Fehlerhafte Bescheide des BAMF machen Beratung unentbehrlich

Schon im März 2017 berichtete die ZEIT, dass das Bundesamt für Migration und Flüchtlinge (BAMF) in seinen Ablehnungen Textbausteine benutzt und auf Empfehlungen der Unternehmensberatung McKinsey zwar eine „Hochleistungsbehörde“ wurde, die allerdings mehr als schlampig arbeitet. Im zusammengesparten BAMF herrscht ein ungeheurer Zeitdruck und sogenannte „Entscheider“ beurteilen Asylanträge ohne die Flüchtlinge je gesehen zu haben, wodurch sie keine Rückfragen zu deren Fluchtgeschichte stellen können. Innerhalb der Behörde kursiert sogar ein anonymer Brief von Mitarbeitern: „Der Mitarbeiter als Mensch, der Asylbewerber sowieso (…) spielt keine Rolle mehr. Die Zahlenfetischisten regieren durch – Rechtsbrüche sind vollkommen egal“. Leidtragende dieser Reformen sind nicht nur die MitarbeiterInnen des BAMF, sondern vielmehr noch die Flüchtlinge. Ihr Schicksal wird zu einer blossen Statistik, die es zu „optimieren“ gilt.
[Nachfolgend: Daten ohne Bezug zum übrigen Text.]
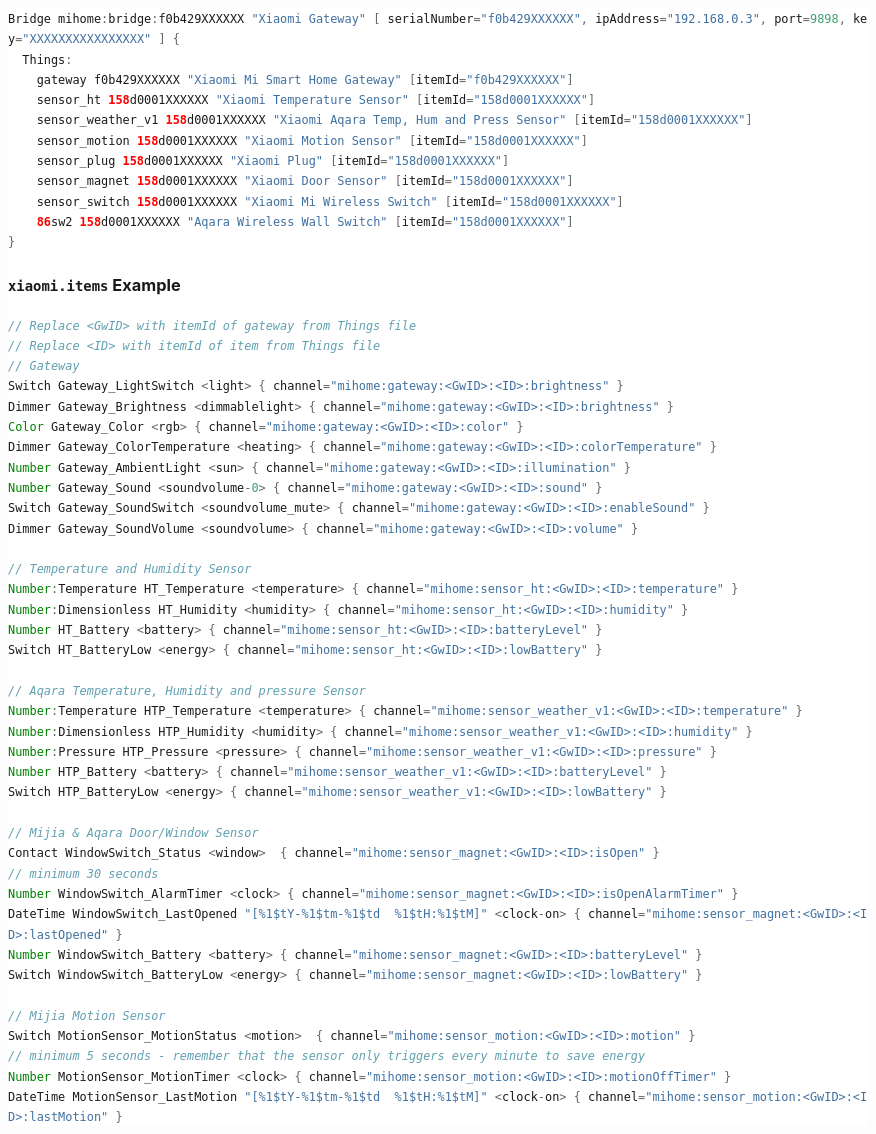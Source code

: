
 ```java
Bridge mihome:bridge:f0b429XXXXXX "Xiaomi Gateway" [ serialNumber="f0b429XXXXXX", ipAddress="192.168.0.3", port=9898, key="XXXXXXXXXXXXXXXX" ] {
  Things:
    gateway f0b429XXXXXX "Xiaomi Mi Smart Home Gateway" [itemId="f0b429XXXXXX"]
    sensor_ht 158d0001XXXXXX "Xiaomi Temperature Sensor" [itemId="158d0001XXXXXX"]
    sensor_weather_v1 158d0001XXXXXX "Xiaomi Aqara Temp, Hum and Press Sensor" [itemId="158d0001XXXXXX"]
    sensor_motion 158d0001XXXXXX "Xiaomi Motion Sensor" [itemId="158d0001XXXXXX"]
    sensor_plug 158d0001XXXXXX "Xiaomi Plug" [itemId="158d0001XXXXXX"]
    sensor_magnet 158d0001XXXXXX "Xiaomi Door Sensor" [itemId="158d0001XXXXXX"]
    sensor_switch 158d0001XXXXXX "Xiaomi Mi Wireless Switch" [itemId="158d0001XXXXXX"]
    86sw2 158d0001XXXXXX "Aqara Wireless Wall Switch" [itemId="158d0001XXXXXX"]
}
```

### `xiaomi.items` Example

```java
// Replace <GwID> with itemId of gateway from Things file
// Replace <ID> with itemId of item from Things file
// Gateway
Switch Gateway_LightSwitch <light> { channel="mihome:gateway:<GwID>:<ID>:brightness" }
Dimmer Gateway_Brightness <dimmablelight> { channel="mihome:gateway:<GwID>:<ID>:brightness" }
Color Gateway_Color <rgb> { channel="mihome:gateway:<GwID>:<ID>:color" }
Dimmer Gateway_ColorTemperature <heating> { channel="mihome:gateway:<GwID>:<ID>:colorTemperature" }
Number Gateway_AmbientLight <sun> { channel="mihome:gateway:<GwID>:<ID>:illumination" }
Number Gateway_Sound <soundvolume-0> { channel="mihome:gateway:<GwID>:<ID>:sound" }
Switch Gateway_SoundSwitch <soundvolume_mute> { channel="mihome:gateway:<GwID>:<ID>:enableSound" }
Dimmer Gateway_SoundVolume <soundvolume> { channel="mihome:gateway:<GwID>:<ID>:volume" }

// Temperature and Humidity Sensor
Number:Temperature HT_Temperature <temperature> { channel="mihome:sensor_ht:<GwID>:<ID>:temperature" }
Number:Dimensionless HT_Humidity <humidity> { channel="mihome:sensor_ht:<GwID>:<ID>:humidity" }
Number HT_Battery <battery> { channel="mihome:sensor_ht:<GwID>:<ID>:batteryLevel" }
Switch HT_BatteryLow <energy> { channel="mihome:sensor_ht:<GwID>:<ID>:lowBattery" }

// Aqara Temperature, Humidity and pressure Sensor
Number:Temperature HTP_Temperature <temperature> { channel="mihome:sensor_weather_v1:<GwID>:<ID>:temperature" }
Number:Dimensionless HTP_Humidity <humidity> { channel="mihome:sensor_weather_v1:<GwID>:<ID>:humidity" }
Number:Pressure HTP_Pressure <pressure> { channel="mihome:sensor_weather_v1:<GwID>:<ID>:pressure" }
Number HTP_Battery <battery> { channel="mihome:sensor_weather_v1:<GwID>:<ID>:batteryLevel" }
Switch HTP_BatteryLow <energy> { channel="mihome:sensor_weather_v1:<GwID>:<ID>:lowBattery" }

// Mijia & Aqara Door/Window Sensor
Contact WindowSwitch_Status <window>  { channel="mihome:sensor_magnet:<GwID>:<ID>:isOpen" }
// minimum 30 seconds
Number WindowSwitch_AlarmTimer <clock> { channel="mihome:sensor_magnet:<GwID>:<ID>:isOpenAlarmTimer" }
DateTime WindowSwitch_LastOpened "[%1$tY-%1$tm-%1$td  %1$tH:%1$tM]" <clock-on> { channel="mihome:sensor_magnet:<GwID>:<ID>:lastOpened" }
Number WindowSwitch_Battery <battery> { channel="mihome:sensor_magnet:<GwID>:<ID>:batteryLevel" }
Switch WindowSwitch_BatteryLow <energy> { channel="mihome:sensor_magnet:<GwID>:<ID>:lowBattery" }

// Mijia Motion Sensor
Switch MotionSensor_MotionStatus <motion>  { channel="mihome:sensor_motion:<GwID>:<ID>:motion" }
// minimum 5 seconds - remember that the sensor only triggers every minute to save energy
Number MotionSensor_MotionTimer <clock> { channel="mihome:sensor_motion:<GwID>:<ID>:motionOffTimer" }
DateTime MotionSensor_LastMotion "[%1$tY-%1$tm-%1$td  %1$tH:%1$tM]" <clock-on> { channel="mihome:sensor_motion:<GwID>:<ID>:lastMotion" }
```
Allein in den ersten neun Jahren des letzten Jahres gab es 273.000 Klagen gegen Entscheidungen des BAMF. 100.000 der Klagen waren erfolgreich, was veranschaulicht, dass die Ablehnungen des BAMF häufig gegen geltendes Recht verstossen. Diese Zahlen zeigen die Notwendigkeit einer juristischen Beratung. Die Beratung von Flüchtlingen, vor allem auch von minderjährigen Unbegleiteten, ist ein grundlegendes Recht dieser Menschen.